The Indian diaspora story is tried and true, and at times, runs the risk of feeling like easy pop culture fodder. In a few handpicked instances, however, there is a choice made to speak about the experience not as a wider statement, but more as a grander and personal main-character story – of going through motions that aren’t exclusive to Indians or any specific group per se. Bangalore-bred, London-based artist Renao’s debut EP, “A Space Between Orange and Blue”, falls into this category. The 10-track, tight 20-minute project does more to showcase the influences and stylings of the modern-day Indian youth than take a soap-box approach to preach about the differences and similarities of the two cultures that inform him. The project itself works as a “have your cake and eat it too” missive from an artist who once harboured the quintessential Indian dream of becoming a badminton star then shifted gears and set sail abroad looking for opportunities to realise his dream of becoming a musician. What results is a glassy and buffed pop record, ready for immediate consumption. Produced by Zach Nahome, all tracks credit the artist (who is also known as Rahul Prasad) as songwriter, as he weaves lyrical tales to explore the journey of an Indian expat, but not exclusive to one.

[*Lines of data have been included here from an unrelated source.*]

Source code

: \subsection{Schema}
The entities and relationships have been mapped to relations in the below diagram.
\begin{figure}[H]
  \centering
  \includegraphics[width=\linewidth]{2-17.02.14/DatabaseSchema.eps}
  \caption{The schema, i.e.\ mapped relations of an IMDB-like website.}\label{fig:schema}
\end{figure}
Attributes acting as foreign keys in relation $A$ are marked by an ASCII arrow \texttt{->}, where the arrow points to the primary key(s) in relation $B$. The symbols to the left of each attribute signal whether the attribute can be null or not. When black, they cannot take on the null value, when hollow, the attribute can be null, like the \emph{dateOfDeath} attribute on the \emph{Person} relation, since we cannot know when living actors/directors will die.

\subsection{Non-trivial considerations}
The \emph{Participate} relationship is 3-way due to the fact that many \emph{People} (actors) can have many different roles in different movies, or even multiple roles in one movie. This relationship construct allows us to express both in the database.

Renao opens the project on a high note, guns blazing with the very alt-pop sounding “Wild Wild West”, but only if the guns in question had long-stemmed roses popping out of the muzzles, held up only in innocent bravado. It’s a sunny, catchy track that juxtaposes its sound with the lyrics coming from a place of bundled nerves, the unfamiliarity of stepping outside the comfort zone. “And I guess I kinda played it down/ Tryna look cool yeah/Same old game but it’s a whole new room/Ain’t it crazy/I was only a baby,” he sings with the nonchalant confidence needed to actually step outside said comfort zone. The next track “Blind” follows shortly after with tinges of the same boyish charm and confidence, as a percussion-heavy flirty song with a smooth refrain for a chorus, with grandiose promises befitting a meet-cute situation. An easy highlight, “Day Off” is too-cool-for-school guitar-laden, lyrically dense song about the hustle life that awaits him. A daydream fantasy of a finer life which, in his ultimate scenario, afford him options, in material goods and otherwise. “Toast” is a minimal heart-on-sleeve tune that sees the artist painting a picture of trying to get to know someone really quickly and really well. The two discs, so to speak, are interspersed with “Always B Mine”, an interlude with lo-fi, loopy goals, that breaks up the unabashed optimistic energy of the first few tracks with the gravity and sentiment of the ones that follow. The interlude closes with the artist’s grandmother singing a few lines of a familiar song, and acts as a sort of talisman for his life back home.
The second part of the EP kicks off with “Lifeline”, an out-and-out love song that seamlessly merges acoustic guitar sensibilities with slick electronic production elements. Another stark highlight on the project follows in the form of “Older”, which sees the artist reckoning with an inevitable heartbreak, resigned to circumstances that have wronged him and the recipient, outside of their control. The track starts off in a sparse, breathy melancholia, backed by a minimal guitar riff, and makes the journey to finish off as a song with greater ambitions. “Break It Down” is a satiny track about the trepidations of diving in headfirst, afraid to mess things up. The project closes out with “Lakehouse”, a pipe-dream of millennial lore, of a cottage-core life with the One, that allows them to leave behind the very hustle they itched for, that had them hitting the pavement so hard. In a way, it’s the same dream of putting roots down and belonging to a place, threaded through other basic human wants and needs.
The EP juggles a lot of emotions in its sharp and contained runtime, its rich pop sound carrying the threads of aspiring and wanting things to ground the artist from the daydreams of a young person. If his debut is any indication, Renao is a long way from home and a long way from his lakeside fantasy. He’s found himself right in the middle, burnishing a sound that is as authentic as his experience.